Median of grouped data-CodePudding

I have a dataset containing the number of infants born per gestational week.

I am trying to determine the median gestational age of delivery based on the frequency of infants born for this particular year

For example:

GA	num_infants_born
20 weeks	16
21 weeks	22
22 weeks	34
23 weeks	45
24 weeks	60
25 weeks	67
26 weeks	94

and onwards, until 41 weeks. The distribution is (not surprisingly) left skewed

I also calculated cumulative frequencies using

data$cumulative_freq = cumsum(data$num_infants_born)

Do I use the cumulative_freq column to calculate the median number of infants born that corresponds to a gestational week? Using

median(medianGA2001a$cumulative_freq)

gives me an unexpected number.

I am expecting the median GA to be around 35 weeks, based on the distribution

CodePudding user response：

If I understood your question correctly you're going to want to do something like this:

# Your gestational data:
gestational_data <- data.frame(GA_weeks = c(20:26),
                               num_infants_born = c(16,22,34,45,60,67,94))

# See the apply() documentation by running 
# ?apply

apply(gestational_data,
      1,
      function(x){
        rep(x[1],x[2])
      }) |>
  unlist()|>
  median()

CodePudding user response：

What you want is a weighted median. You first want the weeks as numeric, which you get using gsub if not yet available

dat$GA_num <- as.numeric(gsub('\\D', '', dat$GA))

Then, use weightedMedian from the matrixStats package with the number of infants as weights.

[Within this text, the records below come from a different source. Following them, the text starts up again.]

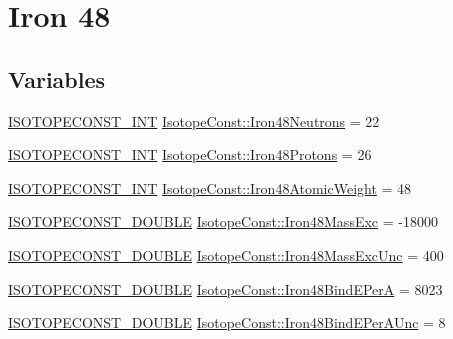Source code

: \hypertarget{group___isotope_const-_iron-_fe48}{}\section{Iron 48}
\label{group___isotope_const-_iron-_fe48}
\subsection*{Variables}
\begin{DoxyCompactItemize}
\item 
\mbox{\hyperlink{group___isotope_const-_macros_ga5f18360b3e99483a35c32d789e62621c}{I\+S\+O\+T\+O\+P\+E\+C\+O\+N\+S\+T\+\_\+\+I\+NT}} \mbox{\hyperlink{group___isotope_const-_iron-_fe48_ga51e6b032d83b2d53ef4a08222dc8433f}{Isotope\+Const\+::\+Iron48\+Neutrons}} = 22
\item 
\mbox{\hyperlink{group___isotope_const-_macros_ga5f18360b3e99483a35c32d789e62621c}{I\+S\+O\+T\+O\+P\+E\+C\+O\+N\+S\+T\+\_\+\+I\+NT}} \mbox{\hyperlink{group___isotope_const-_iron-_fe48_gacc67ef63a0b77434f2b5e8c942444899}{Isotope\+Const\+::\+Iron48\+Protons}} = 26
\item 
\mbox{\hyperlink{group___isotope_const-_macros_ga5f18360b3e99483a35c32d789e62621c}{I\+S\+O\+T\+O\+P\+E\+C\+O\+N\+S\+T\+\_\+\+I\+NT}} \mbox{\hyperlink{group___isotope_const-_iron-_fe48_gaede3c9a1f1ce27f55d8a5ef3d7c668a3}{Isotope\+Const\+::\+Iron48\+Atomic\+Weight}} = 48
\item 
\mbox{\hyperlink{group___isotope_const-_macros_ga8f45a7272ce02c0b4c65c44636ed719a}{I\+S\+O\+T\+O\+P\+E\+C\+O\+N\+S\+T\+\_\+\+D\+O\+U\+B\+LE}} \mbox{\hyperlink{group___isotope_const-_iron-_fe48_ga673973be909b2f1ad27c0e3b98543728}{Isotope\+Const\+::\+Iron48\+Mass\+Exc}} = -\/18000
\item 
\mbox{\hyperlink{group___isotope_const-_macros_ga8f45a7272ce02c0b4c65c44636ed719a}{I\+S\+O\+T\+O\+P\+E\+C\+O\+N\+S\+T\+\_\+\+D\+O\+U\+B\+LE}} \mbox{\hyperlink{group___isotope_const-_iron-_fe48_gaa3d845f230318fad5f67686d7c24c8c3}{Isotope\+Const\+::\+Iron48\+Mass\+Exc\+Unc}} = 400
\item 
\mbox{\hyperlink{group___isotope_const-_macros_ga8f45a7272ce02c0b4c65c44636ed719a}{I\+S\+O\+T\+O\+P\+E\+C\+O\+N\+S\+T\+\_\+\+D\+O\+U\+B\+LE}} \mbox{\hyperlink{group___isotope_const-_iron-_fe48_ga3376e3d9886b68160928778772ec2214}{Isotope\+Const\+::\+Iron48\+Bind\+E\+PerA}} = 8023
\item 
\mbox{\hyperlink{group___isotope_const-_macros_ga8f45a7272ce02c0b4c65c44636ed719a}{I\+S\+O\+T\+O\+P\+E\+C\+O\+N\+S\+T\+\_\+\+D\+O\+U\+B\+LE}} \mbox{\hyperlink{group___isotope_const-_iron-_fe48_gaba8cf6dc28c55a84049eee31482a8a44}{Isotope\+Const\+::\+Iron48\+Bind\+E\+Per\+A\+Unc}} = 8

\end{DoxyCompactItemize}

matrixStats::weightedMedian(dat$GA_num, w=dat$num_infants_born)
# [1] 24.34646

Note, that there are several definitions of the weighted mean. For a comprehensive discussion, see this answer.

Data:

dat <- structure(list(GA = c("20 weeks", "21 weeks", "22 weeks", "23 weeks", 
"24 weeks", "25 weeks", "26 weeks"), num_infants_born = c(16L, 
22L, 34L, 45L, 60L, 67L, 94L)), class = "data.frame", row.names = c(NA, 
-7L))